E’ stato il tribunale - quantomeno indirettamente, lasciando probabilmente a servizi sociali o educatori la decisione della scelta - ad autorizzare gli incontri paterni, permettendo a Danho  di  condurre in casa propria la bimba e di colpirla più volte con un coltellaccio della cucina, ferendola mortalmente.

Gloria peraltro non sarebbe morta subito, ma lasciata morire in conseguenza delle ferite mortali.

Anche Federico Barakat, i fratelli Iacovone, le sorelle Capasso, i fratelli Pontin sono stati uccisi perché, ritenendo i loro padri violenti una risorsa per i figli, più che un pericolo, non sono stati protetti dai tribunali italiani “per il loro bene” .

Istituzioni che si sono fatte braccio armato dei violenti, favorendone l’agire criminoso!

Jacob Danho, fermato dalle forze dell’ordine, per mesi ha tentato di fuorviare furbescamente le indagini parlando, sia davanti al PM prima e anche nel successivo interrogatorio di garanzia, di un fantomatico rapinatore che, introdottosi in casa, avrebbe ucciso la figlia. Soltanto sei mesi dopo l’omicidio, inchiodato dalle prove del DNA effettuate sul coltello, ha finito per confessare l’omicidio.

Non contento ha tuttavia continuato a tentare una discolpa: in che modo? In quello classico di tutti gli uomini violenti: colpevolizzando le vittime! Spostando il focus di indagine, delle accuse e dell’attenzione giudiziale su Isabelle.

Nella sua requisitoria il PM ha tuttavia messo bene in evidenza come l’omicidio, in realtà, sia maturato come ritorsione vendicativa verso la madre di sua figlia: Audrey Isabelle era colpevole, agli occhi dell’uomo, di aver scelto di lasciarlo e denunciarlo.

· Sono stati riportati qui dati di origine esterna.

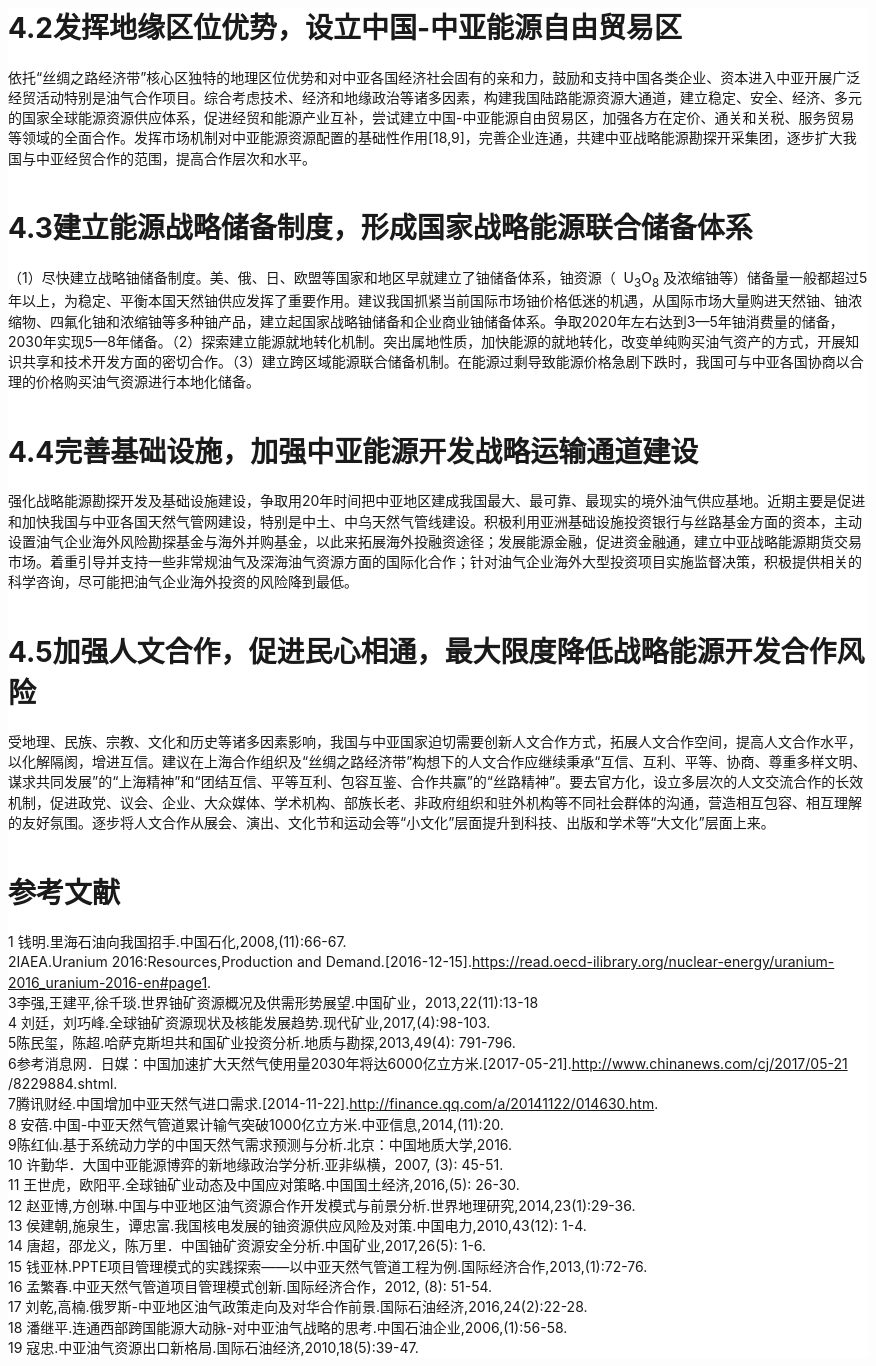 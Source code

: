 # 4.2发挥地缘区位优势，设立中国-中亚能源自由贸易区

依托“丝绸之路经济带”核心区独特的地理区位优势和对中亚各国经济社会固有的亲和力，鼓励和支持中国各类企业、资本进入中亚开展广泛经贸活动特别是油气合作项目。综合考虑技术、经济和地缘政治等诸多因素，构建我国陆路能源资源大通道，建立稳定、安全、经济、多元的国家全球能源资源供应体系，促进经贸和能源产业互补，尝试建立中国-中亚能源自由贸易区，加强各方在定价、通关和关税、服务贸易等领域的全面合作。发挥市场机制对中亚能源资源配置的基础性作用[18,9]，完善企业连通，共建中亚战略能源勘探开采集团，逐步扩大我国与中亚经贸合作的范围，提高合作层次和水平。

# 4.3建立能源战略储备制度，形成国家战略能源联合储备体系

（1）尽快建立战略铀储备制度。美、俄、日、欧盟等国家和地区早就建立了铀储备体系，铀资源（ $\mathrm { ~ U } _ { 3 } \mathrm { O } _ { 8 }$ 及浓缩铀等）储备量一般都超过5年以上，为稳定、平衡本国天然铀供应发挥了重要作用。建议我国抓紧当前国际市场铀价格低迷的机遇，从国际市场大量购进天然铀、铀浓缩物、四氟化铀和浓缩铀等多种铀产品，建立起国家战略铀储备和企业商业铀储备体系。争取2020年左右达到3—5年铀消费量的储备，2030年实现5—8年储备。（2）探索建立能源就地转化机制。突出属地性质，加快能源的就地转化，改变单纯购买油气资产的方式，开展知识共享和技术开发方面的密切合作。（3）建立跨区域能源联合储备机制。在能源过剩导致能源价格急剧下跌时，我国可与中亚各国协商以合理的价格购买油气资源进行本地化储备。

# 4.4完善基础设施，加强中亚能源开发战略运输通道建设

强化战略能源勘探开发及基础设施建设，争取用20年时间把中亚地区建成我国最大、最可靠、最现实的境外油气供应基地。近期主要是促进和加快我国与中亚各国天然气管网建设，特别是中土、中乌天然气管线建设。积极利用亚洲基础设施投资银行与丝路基金方面的资本，主动设置油气企业海外风险勘探基金与海外并购基金，以此来拓展海外投融资途径；发展能源金融，促进资金融通，建立中亚战略能源期货交易市场。着重引导并支持一些非常规油气及深海油气资源方面的国际化合作；针对油气企业海外大型投资项目实施监督决策，积极提供相关的科学咨询，尽可能把油气企业海外投资的风险降到最低。

# 4.5加强人文合作，促进民心相通，最大限度降低战略能源开发合作风险

受地理、民族、宗教、文化和历史等诸多因素影响，我国与中亚国家迫切需要创新人文合作方式，拓展人文合作空间，提高人文合作水平，以化解隔阂，增进互信。建议在上海合作组织及“丝绸之路经济带”构想下的人文合作应继续秉承“互信、互利、平等、协商、尊重多样文明、谋求共同发展”的“上海精神”和“团结互信、平等互利、包容互鉴、合作共赢”的“丝路精神”。要去官方化，设立多层次的人文交流合作的长效机制，促进政党、议会、企业、大众媒体、学术机构、部族长老、非政府组织和驻外机构等不同社会群体的沟通，营造相互包容、相互理解的友好氛围。逐步将人文合作从展会、演出、文化节和运动会等“小文化”层面提升到科技、出版和学术等“大文化”层面上来。

# 参考文献

1 钱明.里海石油向我国招手.中国石化,2008,(11):66-67.  
2IAEA.Uranium 2016:Resources,Production and Demand.[2016-12-15].https://read.oecd-ilibrary.org/nuclear-energy/uranium-2016_uranium-2016-en#page1.  
3李强,王建平,徐千琰.世界铀矿资源概况及供需形势展望.中国矿业，2013,22(11):13-18  
4 刘廷，刘巧峰.全球铀矿资源现状及核能发展趋势.现代矿业,2017,(4):98-103.  
5陈民玺，陈超.哈萨克斯坦共和国矿业投资分析.地质与勘探,2013,49(4): 791-796.  
6参考消息网．日媒：中国加速扩大天然气使用量2030年将达6000亿立方米.[2017-05-21].http://www.chinanews.com/cj/2017/05-21 /8229884.shtml.  
7腾讯财经.中国增加中亚天然气进口需求.[2014-11-22].http://finance.qq.com/a/20141122/014630.htm.  
8 安蓓.中国-中亚天然气管道累计输气突破1000亿立方米.中亚信息,2014,(11):20.  
9陈红仙.基于系统动力学的中国天然气需求预测与分析.北京：中国地质大学,2016.  
10 许勤华．大国中亚能源博弈的新地缘政治学分析.亚非纵横，2007, (3): 45-51.  
11 王世虎，欧阳平.全球铀矿业动态及中国应对策略.中国国土经济,2016,(5): 26-30.  
12 赵亚博,方创琳.中国与中亚地区油气资源合作开发模式与前景分析.世界地理研究,2014,23(1):29-36.  
13 侯建朝,施泉生，谭忠富.我国核电发展的铀资源供应风险及对策.中国电力,2010,43(12): 1-4.  
14 唐超，邵龙义，陈万里．中国铀矿资源安全分析.中国矿业,2017,26(5): 1-6.  
15 钱亚林.PPTE项目管理模式的实践探索——以中亚天然气管道工程为例.国际经济合作,2013,(1):72-76.  
16 孟繁春.中亚天然气管道项目管理模式创新.国际经济合作，2012, (8): 51-54.  
17 刘乾,高楠.俄罗斯-中亚地区油气政策走向及对华合作前景.国际石油经济,2016,24(2):22-28.  
18 潘继平.连通西部跨国能源大动脉-对中亚油气战略的思考.中国石油企业,2006,(1):56-58.  
19 寇忠.中亚油气资源出口新格局.国际石油经济,2010,18(5):39-47.
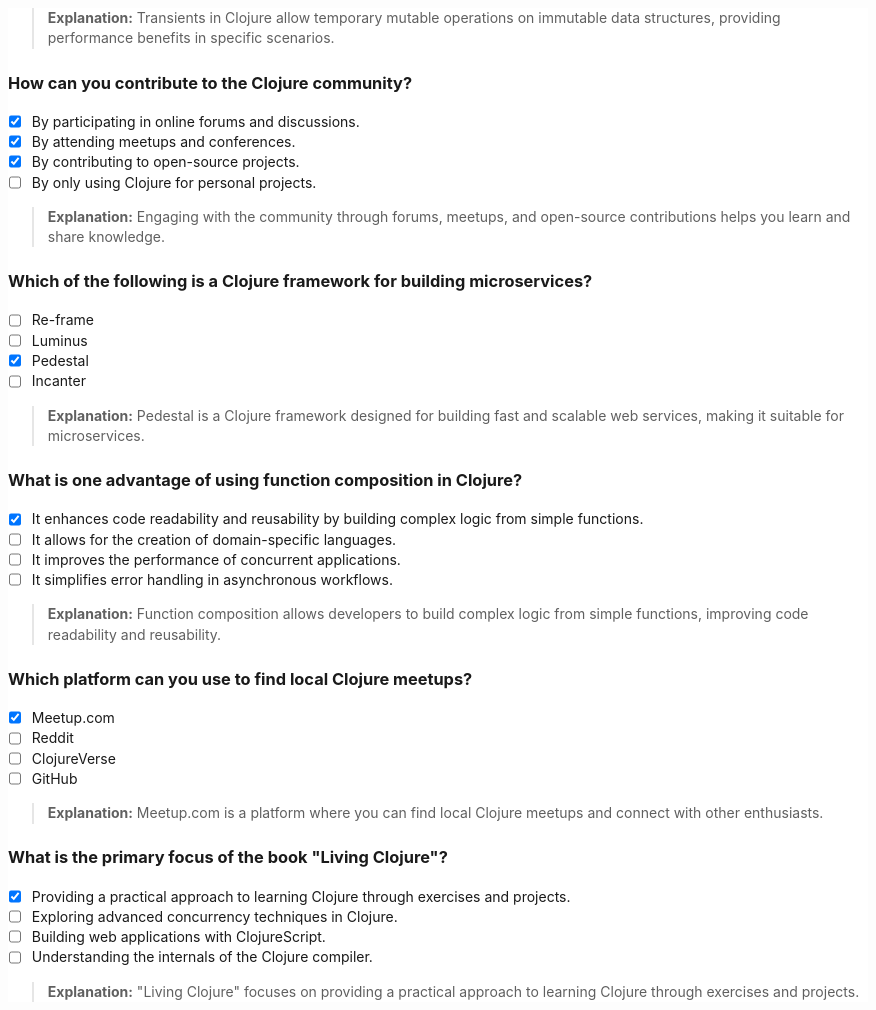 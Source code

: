 > **Explanation:** Transients in Clojure allow temporary mutable operations on immutable data structures, providing performance benefits in specific scenarios.

### How can you contribute to the Clojure community?

- [x] By participating in online forums and discussions.
- [x] By attending meetups and conferences.
- [x] By contributing to open-source projects.
- [ ] By only using Clojure for personal projects.

> **Explanation:** Engaging with the community through forums, meetups, and open-source contributions helps you learn and share knowledge.

### Which of the following is a Clojure framework for building microservices?

- [ ] Re-frame
- [ ] Luminus
- [x] Pedestal
- [ ] Incanter

> **Explanation:** Pedestal is a Clojure framework designed for building fast and scalable web services, making it suitable for microservices.

### What is one advantage of using function composition in Clojure?

- [x] It enhances code readability and reusability by building complex logic from simple functions.
- [ ] It allows for the creation of domain-specific languages.
- [ ] It improves the performance of concurrent applications.
- [ ] It simplifies error handling in asynchronous workflows.

> **Explanation:** Function composition allows developers to build complex logic from simple functions, improving code readability and reusability.

### Which platform can you use to find local Clojure meetups?

- [x] Meetup.com
- [ ] Reddit
- [ ] ClojureVerse
- [ ] GitHub

> **Explanation:** Meetup.com is a platform where you can find local Clojure meetups and connect with other enthusiasts.

### What is the primary focus of the book "Living Clojure"?

- [x] Providing a practical approach to learning Clojure through exercises and projects.
- [ ] Exploring advanced concurrency techniques in Clojure.
- [ ] Building web applications with ClojureScript.
- [ ] Understanding the internals of the Clojure compiler.

> **Explanation:** "Living Clojure" focuses on providing a practical approach to learning Clojure through exercises and projects.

Audrey Isabelle – in una cultura pregna di potere violento maschile – avrebbe dovuto pagare quello che è stato vissuto come un affronto, attraverso il sacrificio del suo bene più caro: la vita della figlia.

La classica punizione dei violenti: “ti toglierò per sempre i figli”.

La maggior parte dei padri violenti italiani oggi realizza ciò grazie alla strategia processuale Parental Alienation…altri, come Danho, lo fanno ancora con l’omicidio.

Dal marzo al maggio 2019 Jacob Danho, infatti, aveva ripetutamente inviato messaggi a Isabel, cercando di persuaderla a tornare da lui, affinché esse tornassero sotto il suo controllo ed il suo potere. Lo aveva fatto utilizzando varie strategie: dapprima con parole apparentemente gentili ed appellandosi all’amore di Isabelle, poi pensando di coartarla sfruttando la sensibilità religiosa della donna. Messaggi che a persone inesperte possono essere sembrati pacificatori, in realtà caratterizzati da un linguaggio tipico dei violenti: i quali, talvolta, si esprimono in modo esplicitamente aggressivo, ma altre usano una comunicazione manipolata, apparentemente pacificatoria   per ottenere ciò che vogliono (ossia l’abbassamento delle difese della vittima), arrivando a strumentalizzare chiunque e qualunque situazione. Fino alle minacce esplicite.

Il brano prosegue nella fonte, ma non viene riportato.